KOMPAS.com - Meski sering dianggap sebagai makanan ”rendahan”, tempe yang kosong membuat warga kelimpungan. Di Pasar Ciputat, Tangerang Selatan, Banten, misalnya, sejumlah warga kecewa karena tidak menemukan satu pun lapak yang menjual tahu ataupun tempe. ”Kosong semua. Tidak ada yang jualan tempe,” kata Sani (37), seorang warga.
Aktivitas di pasar yang lokasinya berdampingan dengan perkampungan sentra industri tempe dan tahu Kedaung, Pamulang, Tangerang Selatan, ini berjalan normal. Namun, di pasar ini tidak ditemukan lapak yang menjual tempe atau tahu.
Menurut Totok Subroto, Wakil Ketua Koperasi Perajin Tahu Tempe Indonesia Tangerang Selatan, perajin bakal mulai berjualan pada Kamis. Mereka meminta maaf kepada warga karena mogok dan menaikkan harga jual agar usaha mereka tidak bangkrut.
”Sulit dengan harga itu. Biaya pengolahan untuk tiap kilogram kedelai, seperti untuk ragi, plastik, daun pisang, dan tenaga, rata-rata Rp 3.000. Sementara kedelai sekarang sudah mencapai Rp 9.400 per kilogram. Jadi, total biaya produksinya sekitar Rp 12.400,” tutur Totok.
Akan tetapi, akibat mogok operasi sejak Minggu (8/9/2013) hingga Rabu (11/9/2013), sejumlah pekerja tidak mendapat upah harian yang rata-rata mencapai Rp 25.000 per hari.
”Bagaimana mau mengupah mereka, wong enggak ada produksi jadi enggak ada penghasilan. Mereka (pekerja) juga mendukung aksi mogok beroperasi ini. Mereka baru bekerja setelah aksi mogok,” kata Sumarni (49), perajin tahu dan tempe, di Gang Jambu, Cipondoh, Kota Tangerang, Banten, yang sudah lima tahun meneruskan usaha ayahnya.
Hal sama juga dikemukakan Tarjo (57), perajin tempe asal Pekalongan, Jawa Tengah, di Gang Haji Aom, Kebayoran Baru, Jakarta Selatan. Menurut Tarjo, dia harus mendukung langkah mogok produksi tempe yang kini dilakukan perajin tempe dan tahu yang tergabung dalam Gabungan Koperasi Produsen Tempe Tahu Indonesia (Gakoptindo).

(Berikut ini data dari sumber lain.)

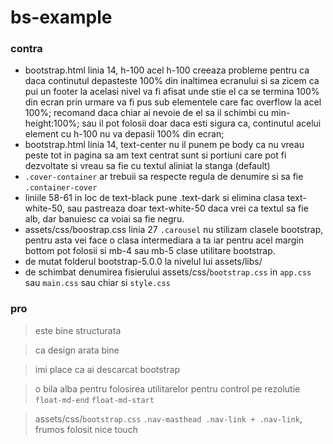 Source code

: # bs-example
### contra
- bootstrap.html linia 14,  h-100  acel h-100 creeaza probleme pentru ca daca continutul depasteste 100% din inaltimea ecranului si sa zicem ca pui un footer la acelasi nivel va fi afisat unde stie el ca se termina 100% din ecran prin urmare va fi pus sub elementele care fac overflow la acel 100%; recomand daca chiar ai nevoie de el sa il schimbi cu min-height:100%; sau il pot folosii doar daca esti sigura ca, continutul acelui element cu h-100 nu va depasii 100% din ecran;
- bootstrap.html linia 14,  text-center nu il punem pe body ca nu vreau peste tot in pagina sa am text centrat sunt si portiuni care pot fi dezvoltate si vreau sa fie cu textul aliniat la stanga (default)
- `.cover-container` ar trebuii sa respecte regula de denumire si sa fie `.container-cover`
- liniile 58-61  in loc de text-black pune .text-dark si elimina clasa text-white-50, sau pastreaza doar text-white-50 daca vrei ca textul sa fie alb, dar banuiesc ca voiai sa fie negru.
- assets/css/boostrap.css linia 27 `.carousel` nu stilizam clasele bootstrap, pentru asta vei face o clasa intermediara a ta iar pentru acel margin bottom pot folosii si mb-4 sau mb-5 clase utilitare bootstrap.
- de mutat folderul bootstrap-5.0.0 la nivelul lui assets/libs/
- de schimbat denumirea fisierului assets/css/`bootstrap.css` in `app.css` sau `main.css` sau chiar si `style.css`

### pro
> este bine structurata

> ca design arata bine

> imi place ca ai descarcat bootstrap

> o bila alba pentru folosirea utilitarelor pentru control pe rezolutie  `float-md-end` `float-md-start`

>  assets/css/`bootstrap.css` `.nav-masthead .nav-link + .nav-link`, frumos folosit nice touch
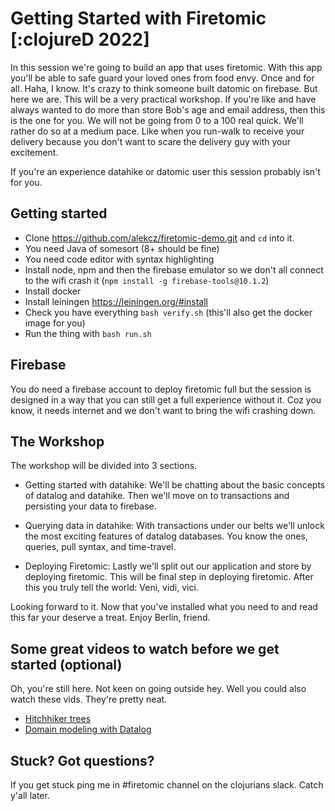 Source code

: # Getting Started with Firetomic [:clojureD 2022]

In this session we're going to build an app that uses firetomic. With this app you'll be able to safe guard your loved ones from food envy. Once and for all. 
Haha, I know. It's crazy to think someone built datomic on firebase. But here we are. This will be a very practical workshop. If you're like and have always wanted to do more than store Bob's age and email address, then this is the one for you. We will not be going from 0 to a 100 real quick. We'll rather do so at a medium pace. Like when you run-walk to receive your delivery because you don't want to scare the delivery guy with your excitement.

If you're an experience datahike or datomic user this session probably isn't for you. 

## Getting started

- Clone https://github.com/alekcz/firetomic-demo.git and `cd` into it. 
- You need Java of somesort (8+ should be fine)
- You need code editor with syntax highlighting
- Install node, npm and then the firebase emulator so we don't all connect to the wifi crash it (`npm install -g firebase-tools@10.1.2`)
- Install docker
- Install leiningen https://leiningen.org/#install 
- Check you have everything `bash verify.sh` (this'll also get the docker image for you)
- Run the thing with `bash run.sh`

## Firebase
You do need a firebase account to deploy firetomic full but the session is designed in a way that you can still get a full experience without it. Coz you know, it needs internet and we don't want to bring the wifi crashing down.  

## The Workshop

The workshop will be divided into 3 sections. 

- Getting started with datahike: We'll be chatting about the basic concepts of datalog and datahike. Then we'll move on to transactions and persisting your data to firebase. 

- Querying data in datahike: With transactions under our belts we'll unlock the most exciting features of datalog databases. You know the ones, queries, pull syntax, and time-travel. 
  
- Deploying Firetomic: Lastly we'll split out our application and store by deploying firetomic. This will be final step in deploying firetomic. After this you truly tell the world: Veni, vidi, vici.

Looking forward to it. Now that you've installed what you need to and read this far your deserve a treat. Enjoy Berlin, friend. 

## Some great videos to watch before we get started (optional)
Oh, you're still here. Not keen on going outside hey. Well you could also watch these vids. They're pretty neat. 

- [Hitchhiker trees](https://youtu.be/jdn617M3-P4)
- [Domain modeling with Datalog](https://youtu.be/oo-7mN9WXTw)

## Stuck? Got questions?
If you get stuck ping me in #firetomic channel on the clojurians slack. Catch y'all later. 
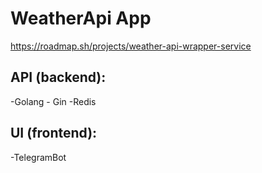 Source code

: # WeatherApi App

https://roadmap.sh/projects/weather-api-wrapper-service

## API (backend):
-Golang
    - Gin
-Redis


## UI (frontend):
-TelegramBot

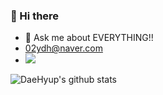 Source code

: 
### 👋 Hi there

- 💬 Ask me about EVERYTHING!!
- 02ydh@naver.com
- ![](https://komarev.com/ghpvc/?username=your-github-username&color=blue) 

![DaeHyup's github stats](https://github-readme-stats.vercel.app/api?username=DaeHyup&show_icons=true)


<!--
**NodeDVel/NodeDVel** is a ✨ _special_ ✨ repository because its `README.md` (this file) appears on your GitHub profile.

Here are some ideas to get you started:

- 🔭 I’m currently working on ...
- 🌱 I’m currently learning ...
- 👯 I’m looking to collaborate on ...
- 🤔 I’m looking for help with ...a
- 💬 Ask me about ...
- 📫 How to reach me: ...
- 😄 Pronouns: ...
- ⚡ Fun fact: ...
-->
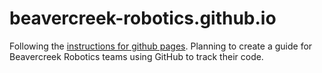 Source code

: # beavercreek-robotics.github.io

Following the [instructions for github pages](https://docs.github.com/en/pages).  Planning to create a guide for Beavercreek Robotics teams using GitHub to track their code.
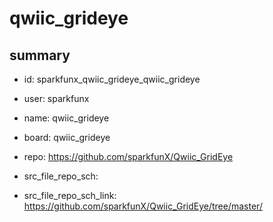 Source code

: # qwiic_grideye
 
## summary 
* id: sparkfunx_qwiic_grideye_qwiic_grideye
* user: sparkfunx
* name: qwiic_grideye
* board: qwiic_grideye
* repo: https://github.com/sparkfunX/Qwiic_GridEye



* src_file_repo_sch: 
* src_file_repo_sch_link: https://github.com/sparkfunX/Qwiic_GridEye/tree/master/






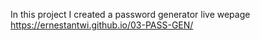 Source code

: In this project I created a password generator
live wepage
https://ernestantwi.github.io/03-PASS-GEN/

”Ini pelajaran buat pemerintah yang tak mau perhatian ke ’anak-anaknya’,” ujar perajin tempe yang sudah berusaha sejak tahun 1978 silam.
Untungnya, Tarjo membuka warung kecil-kecilan di rumahnya sehingga bisa menambah penghasilan.
”Wah, kalau enggak ada warung istri saya, saya sudah bangkrut, Mas,” katanya.
Imbas kenaikan harga tersebut membuat pedagang gorengan waswas. Pedagang gorengan di Pasar Kebayoran Lama mengaku bingung. ”Pasti naik, tetapi belum tahu berapa. Harus lihat dulu dari pemasok. Tetapi, mungkin minimal 10-20 persen,” kata Trimo, pedagang tahu.
Tidak terkendali
Menurut Trimo, harga tempe dan tahu sempat tidak terkendali kenaikannya selama dua pekan terakhir. Harga tempe satu papan biasanya Rp 5.000 kini sampai Rp 7.500-Rp 8.000. Tahu rata-rata sudah naik, dari awalnya Rp 2.000 per 10 buah untuk ukuran kecil, menjadi Rp 3.000.
Mereka bingung harus menjual gorengannya dengan harga berapa. Hal itu yang dirasakan Asep. ”Saya itu sudah lima tahun jual gorengan. Dari gorengan masih Rp 200 per biji sampai sekarang Rp 1.000 per biji. Naik lima kali lipat, untuk tempe tepung yang ukurannya sama,” kata Asep, tukang gorengan di Taman Puring, Jakarta Selatan.
Pada akhirnya seluruh kenaikan itu dikembalikan Asep dan Trimo kepada konsumen yang menganggap lauk tempe dan tahu goreng, murah, kaya protein, dan enak.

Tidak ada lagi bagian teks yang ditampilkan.